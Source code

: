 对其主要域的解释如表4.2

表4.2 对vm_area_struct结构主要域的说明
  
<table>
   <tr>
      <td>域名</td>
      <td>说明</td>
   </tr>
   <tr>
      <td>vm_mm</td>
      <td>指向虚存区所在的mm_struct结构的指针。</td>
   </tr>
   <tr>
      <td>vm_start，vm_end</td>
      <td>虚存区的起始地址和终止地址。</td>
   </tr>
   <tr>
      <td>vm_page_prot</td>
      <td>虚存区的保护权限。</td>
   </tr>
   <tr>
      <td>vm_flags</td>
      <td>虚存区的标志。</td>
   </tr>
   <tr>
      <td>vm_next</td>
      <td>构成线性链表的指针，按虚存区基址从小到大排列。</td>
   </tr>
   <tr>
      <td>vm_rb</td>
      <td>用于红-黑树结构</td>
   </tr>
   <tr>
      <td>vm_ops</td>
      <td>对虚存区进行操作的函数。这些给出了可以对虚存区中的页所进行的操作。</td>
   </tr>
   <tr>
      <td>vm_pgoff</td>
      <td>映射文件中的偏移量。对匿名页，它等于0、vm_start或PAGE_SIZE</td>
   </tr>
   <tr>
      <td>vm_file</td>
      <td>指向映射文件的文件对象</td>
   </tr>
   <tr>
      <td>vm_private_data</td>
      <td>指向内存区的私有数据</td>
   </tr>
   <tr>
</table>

....................

With nothing left out, print the data above exactly.

Source code

: 对其主要域的解释如表4.2

表4.2 对vm_area_struct结构主要域的说明
  
<table>
   <tr>
      <td>域名</td>
      <td>说明</td>
   </tr>
   <tr>
      <td>vm_mm</td>
      <td>指向虚存区所在的mm_struct结构的指针。</td>
   </tr>
   <tr>
      <td>vm_start，vm_end</td>
      <td>虚存区的起始地址和终止地址。</td>
   </tr>
   <tr>
      <td>vm_page_prot</td>
      <td>虚存区的保护权限。</td>
   </tr>
   <tr>
      <td>vm_flags</td>
      <td>虚存区的标志。</td>
   </tr>
   <tr>
      <td>vm_next</td>
      <td>构成线性链表的指针，按虚存区基址从小到大排列。</td>
   </tr>
   <tr>
      <td>vm_rb</td>
      <td>用于红-黑树结构</td>
   </tr>
   <tr>
      <td>vm_ops</td>
      <td>对虚存区进行操作的函数。这些给出了可以对虚存区中的页所进行的操作。</td>
   </tr>
   <tr>
      <td>vm_pgoff</td>
      <td>映射文件中的偏移量。对匿名页，它等于0、vm_start或PAGE_SIZE</td>
   </tr>
   <tr>
      <td>vm_file</td>
      <td>指向映射文件的文件对象</td>
   </tr>
   <tr>
      <td>vm_private_data</td>
      <td>指向内存区的私有数据</td>
   </tr>
   <tr>
</table>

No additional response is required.